Ok, and why is that important? Could be a ton of reasons why people are lagging behind when they are younger but be able to catch up when they are adults. Judging people based on how you think they might have been when they were younger feels... Not fair. Judge them based on their current knowledge and person instead.

> inability to master the native tongue shows a lack of education

I think you're reading too much into it. Education has nothing to do with native tongue. People forget language.

I myself speak my native tongue a lot worse now when I lived outside the country I was born in a couple of years. Does this mean I lack education? No! I do lack any education, but that's not the reason my native tongue is getting worse every passing year.


One can master owns native language being an adult, why not?

I am Russian and I enjoy translating wonderfully sounding English concepts to Russian. As you can understand, it takes a little bit of mastery in both languages. The upside I get is that these wonderfully sounding language concepts often lose all their charm when translated into Russian. They turn into a pumpkin. This way I can better focus on what is essential.
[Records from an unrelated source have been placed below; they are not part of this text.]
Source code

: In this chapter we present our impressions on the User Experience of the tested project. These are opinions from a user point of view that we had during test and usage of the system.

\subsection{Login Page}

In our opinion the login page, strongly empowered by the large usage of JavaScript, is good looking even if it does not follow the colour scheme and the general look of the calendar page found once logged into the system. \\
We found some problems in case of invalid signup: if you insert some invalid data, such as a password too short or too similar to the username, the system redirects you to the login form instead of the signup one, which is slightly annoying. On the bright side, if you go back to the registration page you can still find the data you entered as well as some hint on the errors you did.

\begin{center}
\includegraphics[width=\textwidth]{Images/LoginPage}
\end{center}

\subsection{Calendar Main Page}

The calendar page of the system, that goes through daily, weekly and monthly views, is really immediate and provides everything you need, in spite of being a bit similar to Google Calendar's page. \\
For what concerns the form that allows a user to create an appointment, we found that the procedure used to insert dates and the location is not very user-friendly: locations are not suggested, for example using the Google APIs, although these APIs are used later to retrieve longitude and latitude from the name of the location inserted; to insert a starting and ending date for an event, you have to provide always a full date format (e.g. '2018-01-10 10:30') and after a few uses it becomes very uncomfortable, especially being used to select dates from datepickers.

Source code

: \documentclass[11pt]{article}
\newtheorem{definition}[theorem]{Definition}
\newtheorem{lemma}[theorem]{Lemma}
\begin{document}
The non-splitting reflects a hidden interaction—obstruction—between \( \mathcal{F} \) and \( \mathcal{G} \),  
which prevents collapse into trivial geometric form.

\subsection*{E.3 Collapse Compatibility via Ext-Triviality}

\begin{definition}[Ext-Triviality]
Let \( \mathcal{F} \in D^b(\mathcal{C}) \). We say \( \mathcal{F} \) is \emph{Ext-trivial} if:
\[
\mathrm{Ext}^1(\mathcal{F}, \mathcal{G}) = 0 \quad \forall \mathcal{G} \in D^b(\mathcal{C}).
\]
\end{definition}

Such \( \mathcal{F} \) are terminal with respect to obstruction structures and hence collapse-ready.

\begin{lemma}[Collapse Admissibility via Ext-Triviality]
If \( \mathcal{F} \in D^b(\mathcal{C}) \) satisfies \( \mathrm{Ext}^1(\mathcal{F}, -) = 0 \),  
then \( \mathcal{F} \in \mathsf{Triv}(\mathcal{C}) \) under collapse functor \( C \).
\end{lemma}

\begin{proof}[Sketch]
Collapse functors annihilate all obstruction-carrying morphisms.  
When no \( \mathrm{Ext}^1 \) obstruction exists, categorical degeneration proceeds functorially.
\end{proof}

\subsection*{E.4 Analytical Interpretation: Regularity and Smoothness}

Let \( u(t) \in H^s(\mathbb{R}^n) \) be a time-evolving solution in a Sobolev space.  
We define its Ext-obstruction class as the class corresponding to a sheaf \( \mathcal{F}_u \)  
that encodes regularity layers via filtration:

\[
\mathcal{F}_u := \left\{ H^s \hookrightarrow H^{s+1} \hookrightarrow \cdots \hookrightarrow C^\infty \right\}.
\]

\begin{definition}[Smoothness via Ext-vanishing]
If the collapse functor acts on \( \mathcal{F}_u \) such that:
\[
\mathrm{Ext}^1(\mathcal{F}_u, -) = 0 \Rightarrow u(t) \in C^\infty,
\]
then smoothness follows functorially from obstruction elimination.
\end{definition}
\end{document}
As I am here on the matter of focusing on essential things, please look at "Being Popular" essay by Paul Graham: http://www.paulgraham.com/popular.html

Let me quote: "They're perfectly justified: the majority of hot new whatevers do turn out to be a waste of time, and eventually go away. By delaying learning VRML, I avoided having to learn it at all."

Another upside of translating things is that you often cannot apply same questions to English and Russian terms. There are questions applicable only to English term and there are questions for Russian term which are not applicable to English one. You have to do analysis anew, finding new sides of the problem, which either show you the problem's true underwater size or help you solve it.


Because learning a formal language is akin to learning a programming language.

You misunderstood education as formal education. Just by exploring as a child, and living, you learn your native language. Before a child goes to school, they already learn by playing. That, too, is education, and sadly some children are deprived from that or their lack of intelligence already shows. Our oldest (not even 3), for example, is well ahead language-wise, whereas motor skills she's a tad behind.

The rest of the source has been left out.